In a CMAJ article titled “Big data’s dirty secret” (Webster, June 6), the author highlights the barriers to leveraging big data in Canada and points to “technological limitations stemming from mismanagement by government e-health agencies and commercial turf battles” as an important cause of this problem. Webster also cites others who have had challenges with the data generated from EMRs currently used in Canada including Patricia Sullivan-Taylor, manager of primary health care information (Canadian Institute for Health Information) and Alex Mair, director of health system use for Canada Health Infoway, the organization responsible for developing and implementing Canada’s health Infostructure. According to Sullivan-Taylor, each EMR system produces different types of data, something that was not resolved before EMRs were installed in physician offices. Mair also acknowledges that progress has been slow in using “big data” and the resultant inability to gain insights into clinical data is a key gap for clinicians.
While I agree with many of the concepts and comments in the article, I would like to add further clarifications. Mario Bojilov recently published a concise overview of big data and defines it as “data sets that — due to their size (volume), the speed they are created with (velocity), and the type of information they contain (variety) — are pushing the existing infrastructure to its limits”. Big data, in healthcare, seems to have become synonymous with data analytics, “a process of inspecting, cleaning, transforming, and modeling data with the goal of highlighting useful information, suggesting conclusions, and supporting decision making” (Wikipedia); however, I belive it is misleading to broadly think of EMR systems in physician offices as generators of big data. While large networks of clinical users on a common EMR can certainly generage large amounts of data, many of the current limitations apply equally to “small data” as they do to the high velocity, volume, and variety of big data.
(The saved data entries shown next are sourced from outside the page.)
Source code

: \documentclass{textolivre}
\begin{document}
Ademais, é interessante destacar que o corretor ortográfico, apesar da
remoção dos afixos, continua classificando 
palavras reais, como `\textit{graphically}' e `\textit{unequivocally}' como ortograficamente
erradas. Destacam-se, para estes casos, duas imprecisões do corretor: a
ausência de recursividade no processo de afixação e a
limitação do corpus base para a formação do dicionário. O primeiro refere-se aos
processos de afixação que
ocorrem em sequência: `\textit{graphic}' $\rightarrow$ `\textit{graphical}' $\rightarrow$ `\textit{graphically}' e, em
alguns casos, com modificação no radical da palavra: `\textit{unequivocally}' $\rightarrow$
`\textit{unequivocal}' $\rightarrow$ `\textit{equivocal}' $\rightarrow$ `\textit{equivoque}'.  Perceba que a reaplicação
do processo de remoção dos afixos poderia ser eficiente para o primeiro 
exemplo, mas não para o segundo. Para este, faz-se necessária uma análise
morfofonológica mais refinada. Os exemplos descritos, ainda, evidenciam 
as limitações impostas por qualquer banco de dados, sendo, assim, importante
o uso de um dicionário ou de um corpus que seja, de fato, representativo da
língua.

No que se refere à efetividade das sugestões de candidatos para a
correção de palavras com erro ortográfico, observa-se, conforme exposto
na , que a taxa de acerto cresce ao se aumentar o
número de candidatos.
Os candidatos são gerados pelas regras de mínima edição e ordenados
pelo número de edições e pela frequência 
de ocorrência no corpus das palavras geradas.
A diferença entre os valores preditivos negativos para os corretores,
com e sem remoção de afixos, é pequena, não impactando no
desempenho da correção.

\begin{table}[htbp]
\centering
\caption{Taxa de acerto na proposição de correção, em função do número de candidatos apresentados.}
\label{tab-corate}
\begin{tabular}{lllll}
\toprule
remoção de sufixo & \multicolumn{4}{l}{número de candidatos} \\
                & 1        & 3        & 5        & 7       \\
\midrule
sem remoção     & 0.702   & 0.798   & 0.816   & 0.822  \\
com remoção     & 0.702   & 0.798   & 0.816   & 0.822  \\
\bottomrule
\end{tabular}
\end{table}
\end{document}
Simply put, there are many EMR systems that cannot effectively be used to generate insights from small collections of data, never mind big cumulative data sets. For example, EMR systems that record information in narrative format (not as discrete data) are unable to generate analytic reports for patient populations because they were not designed to function as analytical tools right from their early genesis. EMRs that collect data in highly structured formats are able to output information that can be queried using analytical tools that are either built into the EMR systems or third-party software that is able to take data sets generated by EMRs and provide data analysis as an integrated functionality or outside of the clinical system. However, taking data from multiple EMRs and merging it together is not possible. Why, you might ask? Well, because each EMR system has been built using proprietary data structures without any coordinated national effort to define national data standards for EMRs. The reason that Interac bank machines work is that all the messages and data structures are the same — irrespective of which bank you may use. The same cannot be said for EMR data. One of the great technology successes of the UK’s defunct National Program for IT was a project called GP2GP through which a patient’s electronic health records can be transferred directly and securely between GP practices. This was made possible because of standardized data structures.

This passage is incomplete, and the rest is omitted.